Subject: Re: NetBSD-3.1 was attacked: Bug of SSHD or cyrus-sasl?
To: Hubert Feyrer <hubert@feyrer.de>
From: Rhialto <rhialto@falu.nl>
List: tech-net
Date: 01/13/2007 04:37:29
On Fri 12 Jan 2007 at 13:58:24 +0100, Hubert Feyrer wrote:
> On Fri, 12 Jan 2007, David Sheryn wrote:
> >http://fail2ban.sourceforge.net/ or similar ? (not tried it myself) Any
> >other suggestions ?
>
> See "Fighting ssh password guessing attempts (Update #2)" at
> http://www.feyrer.de/NetBSD/blog.html/nb_20060107_2016.html
I wonder if this kind of thing can't be done with a PAM module? It would
be much more efficient than tail-ing a logfile.

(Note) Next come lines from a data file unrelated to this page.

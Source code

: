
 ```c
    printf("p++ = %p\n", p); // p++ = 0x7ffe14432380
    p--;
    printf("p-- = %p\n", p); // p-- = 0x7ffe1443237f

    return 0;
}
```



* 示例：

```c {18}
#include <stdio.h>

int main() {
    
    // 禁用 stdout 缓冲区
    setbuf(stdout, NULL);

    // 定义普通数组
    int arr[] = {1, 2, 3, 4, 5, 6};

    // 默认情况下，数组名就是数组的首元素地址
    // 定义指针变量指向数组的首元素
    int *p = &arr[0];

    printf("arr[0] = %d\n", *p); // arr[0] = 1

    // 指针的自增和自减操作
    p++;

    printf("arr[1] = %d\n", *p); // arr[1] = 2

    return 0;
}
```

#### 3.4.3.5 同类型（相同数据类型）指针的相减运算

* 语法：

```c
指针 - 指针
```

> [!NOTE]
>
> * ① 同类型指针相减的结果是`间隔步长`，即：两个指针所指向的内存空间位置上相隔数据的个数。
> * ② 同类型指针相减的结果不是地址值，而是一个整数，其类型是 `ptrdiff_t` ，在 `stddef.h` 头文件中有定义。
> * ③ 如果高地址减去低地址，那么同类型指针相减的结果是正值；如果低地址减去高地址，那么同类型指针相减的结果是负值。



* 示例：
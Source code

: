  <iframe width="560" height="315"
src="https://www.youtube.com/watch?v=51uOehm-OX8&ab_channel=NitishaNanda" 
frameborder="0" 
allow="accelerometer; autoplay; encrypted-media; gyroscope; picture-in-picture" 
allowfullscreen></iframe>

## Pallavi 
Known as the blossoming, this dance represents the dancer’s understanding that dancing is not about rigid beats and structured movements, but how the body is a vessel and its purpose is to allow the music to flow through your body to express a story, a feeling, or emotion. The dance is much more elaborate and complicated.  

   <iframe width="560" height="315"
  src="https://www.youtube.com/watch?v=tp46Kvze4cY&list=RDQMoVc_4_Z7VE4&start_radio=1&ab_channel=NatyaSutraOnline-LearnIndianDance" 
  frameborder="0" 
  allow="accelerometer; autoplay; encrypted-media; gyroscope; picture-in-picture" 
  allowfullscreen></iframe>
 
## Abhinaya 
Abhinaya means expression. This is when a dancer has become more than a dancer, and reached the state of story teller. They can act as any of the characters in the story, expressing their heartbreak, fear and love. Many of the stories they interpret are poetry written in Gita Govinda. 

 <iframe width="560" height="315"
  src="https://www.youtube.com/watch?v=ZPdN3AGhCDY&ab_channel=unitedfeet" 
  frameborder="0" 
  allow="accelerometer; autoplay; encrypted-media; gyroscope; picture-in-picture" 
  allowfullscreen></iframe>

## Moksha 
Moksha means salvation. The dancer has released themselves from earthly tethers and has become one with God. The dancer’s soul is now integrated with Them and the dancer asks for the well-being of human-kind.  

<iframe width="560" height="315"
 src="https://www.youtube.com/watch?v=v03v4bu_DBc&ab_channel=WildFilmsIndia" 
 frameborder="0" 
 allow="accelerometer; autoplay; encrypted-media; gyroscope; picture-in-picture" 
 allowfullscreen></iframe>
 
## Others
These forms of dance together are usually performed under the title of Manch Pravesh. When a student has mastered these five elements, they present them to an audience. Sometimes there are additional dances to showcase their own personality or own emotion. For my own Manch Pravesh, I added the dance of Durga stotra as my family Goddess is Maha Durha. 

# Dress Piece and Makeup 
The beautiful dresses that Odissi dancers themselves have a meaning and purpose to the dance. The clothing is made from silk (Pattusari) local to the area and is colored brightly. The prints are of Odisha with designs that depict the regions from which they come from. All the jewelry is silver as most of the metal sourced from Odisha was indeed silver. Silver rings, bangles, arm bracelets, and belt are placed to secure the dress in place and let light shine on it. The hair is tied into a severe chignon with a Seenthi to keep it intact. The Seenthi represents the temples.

I am running a slightly changed version of the above script: I also look
for the pattern "Illegal user .* from" to block and my "block in" filter
rules are in "group 200" which others might not have.
#!/bin/sh
# Block unauthorised login attempts using only system tools
# Inspired by Hubert Freyer's 'challenge' to write a script that just used
# tail to do the work
# (c) Ian Spray and Hubert Fyerer, 2006
# Use it for what you will: no restrictions, and no warranty
TAIL=/usr/bin/tail
SED=/usr/bin/sed
IPF=/sbin/ipf
CMD_PERM='/usr/bin/tee -a /etc/ipf.conf | '
LOG_FILE='/var/log/authlog'
# uncomment the following line if you want bans to be temporary
# CMD_PERM=''
${TAIL} -F ${LOG_FILE} | while read LOG_LINE
do
echo "${LOG_LINE}" \
| ${SED} -n \
-e '/127\.0\.0\.1/d' \
-e '/192\.168\.0\./d' \
-e '/10\.0\./d' \
-e 's/.*Failed password .* from \([0-9]\{1,3\}\)\.\([0-9]\{1,3\}\)\.\([0-9]\{1,3\}\)\.\([0-9]\{1,3\}\).*/block in log quick from \1.\2.\3.\4 to any group 200/p' \
-e 's/.*Illegal user .* from \([0-9]\{1,3\}\)\.\([0-9]\{1,3\}\)\.\([0-9]\{1,3\}\)\.\([0-9]\{1,3\}\).*/block in log quick from \1.\2.\3.\4 to any group 200/p' \
| /usr/bin/tee -a /etc/ipf.conf | ${IPF} -A -f -
# | ${CMD_PERM} ${IPF} -A -f -
done
-Olaf.
--
___ Olaf 'Rhialto' Seibert -- You author it, and I'll reader it.
\X/ rhialto/at/xs4all.nl -- Cetero censeo "authored" delendum esse.